Le tirage, l’ambiance
Compte tenu de l’enjeu, je choisi de posément utiliser la méthode des baguettes. Mis à part les débats arithmétiques et le plaisir du bruissement des tiges d’achillée, elle m’offre souvent par l’effet hypnotique de la répétition des gestes et des décomptes, en amont de la révélation de la photographie en hexagrammes, une transe légère au cours de laquelle sensations physiques, variations de l’état émotionnel et songeries sont autant de signes qui viendront en général corroborer l’interprétation classique. Autosuggestion ou frénésie de débutant ? : l’ensemble des ressentis convergeait en un enthousiasme du type “Vas‑y ! Tout est possible ! Tu peux le faire !”. Et c’est donc dans cet état d’esprit que je replaçai respectueusement mes baguettes dans leur étui et traçai les figures correspondant aux chiffres obtenus…
Les hexagrammes, le trait
Techniquement nous obtenons donc deux hexagrammes et passons de l’un à l’autre par la mutation d’un seul trait en quatrième position. Le mode d’interprétation classique est donc facile à appliquer : le premier hexagramme décrit la situation d’ensemble, le second en exprime la coloration, la déclinaison, dans certains cas les perspectives d’évolution, et pour couronner l’ensemble le trait mutant unique doit donner de précieuses indications tactiques au sein de la stratégie globale.
Interprétation hâtive
Boosté par les encouragements ressentis lors de la manipulation des baguettes, impatient de conclusions concrètes, je me précipitai au texte du quatrième trait de la version de Wilhelm et Perrot. Mais quelle déconvenue ! :
Son arrivée est soudaine. il s’embrase, meurt, est rejeté.
Certain d’une erreur, je me tournai vers la traduction de Philastre :
Comme un courant rapide, de même il vient ; comme brûlant, comme mort ; comme abandonné.

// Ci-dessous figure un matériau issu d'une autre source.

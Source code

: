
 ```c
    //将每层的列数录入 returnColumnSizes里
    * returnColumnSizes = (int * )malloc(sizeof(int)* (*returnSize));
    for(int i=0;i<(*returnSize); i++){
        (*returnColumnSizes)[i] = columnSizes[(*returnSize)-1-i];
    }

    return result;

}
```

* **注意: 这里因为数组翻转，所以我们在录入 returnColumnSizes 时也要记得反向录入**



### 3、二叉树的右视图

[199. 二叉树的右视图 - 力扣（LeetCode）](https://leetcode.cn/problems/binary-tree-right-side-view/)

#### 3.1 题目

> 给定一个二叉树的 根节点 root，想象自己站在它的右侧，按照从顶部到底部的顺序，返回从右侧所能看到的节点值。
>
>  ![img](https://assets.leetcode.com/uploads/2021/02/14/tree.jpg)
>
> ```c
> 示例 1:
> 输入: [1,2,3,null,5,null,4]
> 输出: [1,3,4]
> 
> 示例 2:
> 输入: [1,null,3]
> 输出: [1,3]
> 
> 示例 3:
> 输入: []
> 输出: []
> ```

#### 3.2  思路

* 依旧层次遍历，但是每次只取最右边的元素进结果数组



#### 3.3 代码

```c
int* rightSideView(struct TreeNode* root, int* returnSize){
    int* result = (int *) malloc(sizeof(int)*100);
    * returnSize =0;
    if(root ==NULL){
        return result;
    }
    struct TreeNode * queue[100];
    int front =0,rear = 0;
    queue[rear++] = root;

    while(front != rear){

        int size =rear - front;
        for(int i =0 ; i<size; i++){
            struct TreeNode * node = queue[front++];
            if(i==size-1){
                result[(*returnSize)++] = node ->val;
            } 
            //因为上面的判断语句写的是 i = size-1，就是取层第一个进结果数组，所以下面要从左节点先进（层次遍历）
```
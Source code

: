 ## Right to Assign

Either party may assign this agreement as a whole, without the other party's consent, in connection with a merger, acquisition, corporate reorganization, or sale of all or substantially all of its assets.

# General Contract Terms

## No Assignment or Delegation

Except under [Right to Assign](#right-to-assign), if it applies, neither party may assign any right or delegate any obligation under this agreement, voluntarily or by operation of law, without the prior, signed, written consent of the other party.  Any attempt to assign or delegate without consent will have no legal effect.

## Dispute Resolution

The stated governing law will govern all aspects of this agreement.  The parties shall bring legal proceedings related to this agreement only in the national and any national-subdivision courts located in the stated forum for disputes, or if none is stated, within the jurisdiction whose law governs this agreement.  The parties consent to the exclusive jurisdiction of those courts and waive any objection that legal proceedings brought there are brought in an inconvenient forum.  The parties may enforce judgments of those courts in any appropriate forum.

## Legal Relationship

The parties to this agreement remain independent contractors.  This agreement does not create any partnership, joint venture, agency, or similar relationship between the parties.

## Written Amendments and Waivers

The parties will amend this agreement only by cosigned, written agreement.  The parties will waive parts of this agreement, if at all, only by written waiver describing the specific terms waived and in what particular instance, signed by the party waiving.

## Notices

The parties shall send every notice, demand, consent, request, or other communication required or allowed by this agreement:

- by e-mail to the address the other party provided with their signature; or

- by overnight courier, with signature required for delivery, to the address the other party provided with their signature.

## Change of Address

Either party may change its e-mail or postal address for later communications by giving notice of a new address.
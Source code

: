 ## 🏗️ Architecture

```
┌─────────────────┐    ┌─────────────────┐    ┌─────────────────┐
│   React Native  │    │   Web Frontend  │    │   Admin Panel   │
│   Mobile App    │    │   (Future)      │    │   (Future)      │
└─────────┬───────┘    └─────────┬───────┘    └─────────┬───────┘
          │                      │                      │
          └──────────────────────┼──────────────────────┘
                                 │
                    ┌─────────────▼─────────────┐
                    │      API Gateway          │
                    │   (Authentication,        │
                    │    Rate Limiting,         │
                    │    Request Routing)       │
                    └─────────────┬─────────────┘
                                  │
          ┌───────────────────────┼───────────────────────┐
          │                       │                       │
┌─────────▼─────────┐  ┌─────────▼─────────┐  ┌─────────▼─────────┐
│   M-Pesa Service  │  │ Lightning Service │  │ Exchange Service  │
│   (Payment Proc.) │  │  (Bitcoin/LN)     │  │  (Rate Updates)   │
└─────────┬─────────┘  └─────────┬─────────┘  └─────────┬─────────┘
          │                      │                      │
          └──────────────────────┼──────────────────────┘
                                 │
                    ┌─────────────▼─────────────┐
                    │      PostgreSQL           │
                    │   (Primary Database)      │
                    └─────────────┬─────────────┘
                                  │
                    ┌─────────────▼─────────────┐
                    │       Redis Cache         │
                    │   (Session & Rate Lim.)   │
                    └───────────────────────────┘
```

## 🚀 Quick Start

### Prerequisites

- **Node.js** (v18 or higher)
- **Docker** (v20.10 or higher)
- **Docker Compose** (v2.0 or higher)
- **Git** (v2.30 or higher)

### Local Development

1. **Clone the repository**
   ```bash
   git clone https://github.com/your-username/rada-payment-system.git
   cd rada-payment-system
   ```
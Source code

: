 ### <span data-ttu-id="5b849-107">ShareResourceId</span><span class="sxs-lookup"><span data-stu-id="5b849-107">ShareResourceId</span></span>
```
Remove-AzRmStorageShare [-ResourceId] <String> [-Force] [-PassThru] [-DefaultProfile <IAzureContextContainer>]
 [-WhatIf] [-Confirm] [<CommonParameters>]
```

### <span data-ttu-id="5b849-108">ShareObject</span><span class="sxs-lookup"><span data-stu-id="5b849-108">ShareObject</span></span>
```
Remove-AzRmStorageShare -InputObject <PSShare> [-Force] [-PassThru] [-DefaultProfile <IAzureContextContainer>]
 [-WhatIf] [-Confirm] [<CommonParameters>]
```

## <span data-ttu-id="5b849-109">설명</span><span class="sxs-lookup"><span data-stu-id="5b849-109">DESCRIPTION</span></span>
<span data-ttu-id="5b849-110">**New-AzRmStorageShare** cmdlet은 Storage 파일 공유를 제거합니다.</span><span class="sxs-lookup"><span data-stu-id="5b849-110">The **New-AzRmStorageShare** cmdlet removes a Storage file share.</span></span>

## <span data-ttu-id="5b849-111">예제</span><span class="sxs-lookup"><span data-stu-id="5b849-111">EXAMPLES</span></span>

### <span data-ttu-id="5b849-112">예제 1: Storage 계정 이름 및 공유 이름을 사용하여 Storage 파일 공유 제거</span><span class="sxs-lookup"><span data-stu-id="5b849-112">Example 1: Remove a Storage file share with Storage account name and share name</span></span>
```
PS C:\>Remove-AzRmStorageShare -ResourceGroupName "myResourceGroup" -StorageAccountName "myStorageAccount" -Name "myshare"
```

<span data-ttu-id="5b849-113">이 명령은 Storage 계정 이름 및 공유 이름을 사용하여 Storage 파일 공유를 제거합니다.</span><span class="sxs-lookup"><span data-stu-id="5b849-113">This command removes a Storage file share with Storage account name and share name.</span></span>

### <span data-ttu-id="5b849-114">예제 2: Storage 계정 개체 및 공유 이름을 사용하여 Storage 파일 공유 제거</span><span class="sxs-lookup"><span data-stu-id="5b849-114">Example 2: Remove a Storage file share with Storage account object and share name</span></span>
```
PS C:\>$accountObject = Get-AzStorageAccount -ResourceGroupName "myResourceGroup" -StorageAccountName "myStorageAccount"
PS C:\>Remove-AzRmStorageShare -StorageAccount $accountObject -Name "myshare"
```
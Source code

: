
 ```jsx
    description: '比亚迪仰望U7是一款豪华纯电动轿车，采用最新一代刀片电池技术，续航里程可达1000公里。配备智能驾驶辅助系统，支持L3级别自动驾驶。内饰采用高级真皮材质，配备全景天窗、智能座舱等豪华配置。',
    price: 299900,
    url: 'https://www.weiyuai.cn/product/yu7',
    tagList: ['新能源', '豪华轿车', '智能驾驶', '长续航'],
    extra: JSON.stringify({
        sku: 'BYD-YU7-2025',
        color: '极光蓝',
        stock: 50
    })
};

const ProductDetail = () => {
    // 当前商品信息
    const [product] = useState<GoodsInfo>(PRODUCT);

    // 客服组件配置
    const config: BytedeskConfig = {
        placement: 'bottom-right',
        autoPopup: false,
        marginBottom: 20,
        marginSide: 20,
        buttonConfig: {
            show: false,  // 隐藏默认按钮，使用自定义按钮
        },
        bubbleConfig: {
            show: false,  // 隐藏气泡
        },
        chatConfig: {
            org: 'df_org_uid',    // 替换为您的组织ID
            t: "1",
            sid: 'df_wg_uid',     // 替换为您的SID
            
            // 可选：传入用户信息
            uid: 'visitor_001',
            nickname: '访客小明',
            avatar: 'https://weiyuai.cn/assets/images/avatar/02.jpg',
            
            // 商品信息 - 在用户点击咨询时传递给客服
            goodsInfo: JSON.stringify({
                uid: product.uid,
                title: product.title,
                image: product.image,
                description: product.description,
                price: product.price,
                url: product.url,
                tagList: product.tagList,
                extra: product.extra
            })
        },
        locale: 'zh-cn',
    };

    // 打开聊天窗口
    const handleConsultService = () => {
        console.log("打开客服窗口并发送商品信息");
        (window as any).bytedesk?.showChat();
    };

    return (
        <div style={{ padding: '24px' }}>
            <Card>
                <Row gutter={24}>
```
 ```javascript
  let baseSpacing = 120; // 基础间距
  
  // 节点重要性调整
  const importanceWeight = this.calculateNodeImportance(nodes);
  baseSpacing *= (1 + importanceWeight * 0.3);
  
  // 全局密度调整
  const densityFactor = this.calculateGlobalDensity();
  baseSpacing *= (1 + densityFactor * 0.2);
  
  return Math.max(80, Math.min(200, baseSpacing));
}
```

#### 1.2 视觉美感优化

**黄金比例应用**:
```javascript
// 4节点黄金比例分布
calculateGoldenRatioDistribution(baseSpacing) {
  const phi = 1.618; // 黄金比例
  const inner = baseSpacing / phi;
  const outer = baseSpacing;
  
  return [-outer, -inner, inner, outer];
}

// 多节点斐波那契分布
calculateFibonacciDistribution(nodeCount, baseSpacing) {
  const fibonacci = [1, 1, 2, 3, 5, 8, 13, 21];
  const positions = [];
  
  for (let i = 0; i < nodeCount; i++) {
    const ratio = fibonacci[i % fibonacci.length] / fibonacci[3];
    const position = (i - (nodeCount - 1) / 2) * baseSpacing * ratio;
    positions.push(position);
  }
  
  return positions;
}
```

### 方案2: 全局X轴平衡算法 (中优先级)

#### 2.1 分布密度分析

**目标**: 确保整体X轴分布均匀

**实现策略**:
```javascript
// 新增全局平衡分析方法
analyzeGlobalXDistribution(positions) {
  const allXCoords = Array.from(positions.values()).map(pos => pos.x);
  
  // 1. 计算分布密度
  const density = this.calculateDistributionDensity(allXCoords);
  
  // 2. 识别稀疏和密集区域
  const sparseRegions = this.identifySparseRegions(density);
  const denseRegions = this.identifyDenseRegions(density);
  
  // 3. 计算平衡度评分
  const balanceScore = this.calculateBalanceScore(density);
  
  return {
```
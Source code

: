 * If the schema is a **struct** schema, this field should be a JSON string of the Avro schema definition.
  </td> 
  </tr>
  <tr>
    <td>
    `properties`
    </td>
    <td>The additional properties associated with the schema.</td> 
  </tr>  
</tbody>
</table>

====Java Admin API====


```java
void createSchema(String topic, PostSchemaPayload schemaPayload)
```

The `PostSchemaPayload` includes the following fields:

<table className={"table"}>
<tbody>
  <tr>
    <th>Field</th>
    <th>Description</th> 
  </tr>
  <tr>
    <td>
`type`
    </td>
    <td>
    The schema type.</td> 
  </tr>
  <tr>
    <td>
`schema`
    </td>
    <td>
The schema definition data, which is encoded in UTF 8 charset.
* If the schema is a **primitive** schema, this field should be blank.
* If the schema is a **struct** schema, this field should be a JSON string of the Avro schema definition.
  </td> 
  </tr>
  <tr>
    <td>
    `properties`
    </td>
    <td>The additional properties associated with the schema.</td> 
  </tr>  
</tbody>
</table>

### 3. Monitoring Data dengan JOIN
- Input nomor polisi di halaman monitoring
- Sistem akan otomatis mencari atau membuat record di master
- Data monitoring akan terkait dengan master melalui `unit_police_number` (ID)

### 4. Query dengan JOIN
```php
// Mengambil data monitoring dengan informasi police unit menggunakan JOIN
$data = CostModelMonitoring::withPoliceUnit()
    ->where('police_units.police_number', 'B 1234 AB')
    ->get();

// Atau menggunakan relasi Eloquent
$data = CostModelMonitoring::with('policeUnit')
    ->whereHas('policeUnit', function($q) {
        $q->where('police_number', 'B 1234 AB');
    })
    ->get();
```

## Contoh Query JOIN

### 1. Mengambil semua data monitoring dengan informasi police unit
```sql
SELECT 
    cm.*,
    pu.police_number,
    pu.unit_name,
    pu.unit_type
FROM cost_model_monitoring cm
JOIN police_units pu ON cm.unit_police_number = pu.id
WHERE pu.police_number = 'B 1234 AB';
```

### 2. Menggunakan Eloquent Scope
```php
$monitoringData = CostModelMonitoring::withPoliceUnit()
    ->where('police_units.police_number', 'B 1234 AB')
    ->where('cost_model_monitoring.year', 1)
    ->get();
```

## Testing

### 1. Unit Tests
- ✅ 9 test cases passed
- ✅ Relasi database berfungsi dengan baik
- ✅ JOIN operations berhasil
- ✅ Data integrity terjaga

La traduction du précieux Cyrille Javary, un an plus tard, ne m’aurait pas été d’un plus grand secours :
Jaillir ; En revenir ; Brûler ; Mourir ; Renoncer
Le “jaillissement” correspond effectivement à l’énergie fébrile dans laquelle je me sentais… Mais “En revenir” ne suggérait pas vraiment une démarche vers l’extérieur. “Brûler” me faisait penser à un feu de paille ou à Jeanne d’Arc… “Mourir” ne me paraissait guère plus rassurant. Et pour conclure “renoncer” et ne même pas mettre les pieds dans la voiture semblait l’attitude la plus sage avec de tels présages…
Mon impatience un peu “calmée” je me résolu à considérer la situation générale posée par l’hexagramme 30 “Le Feu, Filet d’oiseleur” : on y souligne à la fois la nécessité d’y voir clair, d’y regarder à deux fois et la possibilité d’un éblouissement, d’une illusion au détriment de la réalité… Pas vraiment enthousiasmant non plus.
…Et l’hexagramme de perspective, le 22, “La Grâce, Embellir” en rajoutait une couche, conseillant de prendre le temps de peaufiner son apparence et de justement ne pas s’y fier (aux apparences).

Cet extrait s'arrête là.